Now truth be told, I’ve dealt with the Pineapple before. At one point in time, when his trivia team and mine played at Brown’s Brewing, he had a propensity to walk over to my table and ask me the most obtuse trivia questions. As if he was the host. Okay, I’m sitting there trying to impress someone into joining my trivia team, and the Pineapple is walking over to do his best Bill Cullen impersonation. No, I didn’t care about where the hottest temperature ever recorded in the United States was. Go away.
The worst instance with the Pineapple occurred maybe about three years ago. Again, another game at Brown’s. It was two days after my Street Academy trivia team lost Trivia Bowl 7, and I was in a very, very bad emotional place about it. Well, that night, the Pineapple’s team won trivia at Brown’s, and they were excited. Very excited. They were Richard Sherman-swatting-the-ball-away-from-Michael-Crabtree excited.
So much so, in fact, that the Pineapple ran from his table to mine, and decided to do that little “L” thing with his hand on my forehead. You know… the universal hand gesture for loser.
That action infuriated another trivia team, A Few Cards Short of a Deck. Next thing you know, both the Cards and the Pineapple’s team were screaming and shouting at each other, and it almost erupted into an Animal House / West Side Story rumble.
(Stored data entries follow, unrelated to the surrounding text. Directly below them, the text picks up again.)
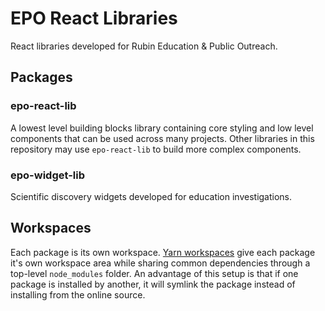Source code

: # EPO React Libraries

React libraries developed for Rubin Education & Public Outreach.

## Packages

### epo-react-lib

A lowest level building blocks library containing core styling and low level components that can be used across many projects. Other libraries in this repository may use `epo-react-lib` to build more complex components.

### epo-widget-lib

Scientific discovery widgets developed for education investigations.

## Workspaces

Each package is its own workspace. [Yarn workspaces](https://classic.yarnpkg.com/lang/en/docs/workspaces/) give each package it's own workspace area while sharing common dependencies through a top-level `node_modules` folder. An advantage of this setup is that if one package is installed by another, it will symlink the package instead of installing from the online source.
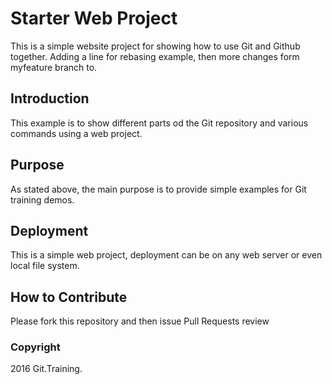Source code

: # Starter Web Project

This is a simple website project for showing how to use Git and Github together. Adding a line for rebasing example, then more changes form myfeature branch to.

## Introduction

This example is to show different parts od the Git repository and various commands using a web project.

## Purpose

As stated above, the main purpose is to provide simple examples for Git training demos.

## Deployment

This is a simple web project, deployment can be on any web server or even local file system.

## How to Contribute

Please fork this repository and then issue Pull Requests review

### Copyright
2016 
Git.Training.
I saw the Pineapple a few more times in trivia contests – mostly at big-money tournaments like the Summer Bowl. Then I lost track of him. He became less of an adversary and more of an anecdote.
But when I heard about how he was an infamous legend – not just in trivia, but as an underclassman – it reminded me of moments in my past. And they weren’t good moments, either.
Flash back to my years as an undergraduate. I was probably the most socially awkward person to ever attend Hamilton College. I belonged there like a LEGO piece belongs in a game of backgammon. And having grown up in a broken, dysfunctional homelife, there were moments at Hamilton where I wasn’t as socially graceful as I could have been.
In other words… there were times when I was the pineapple.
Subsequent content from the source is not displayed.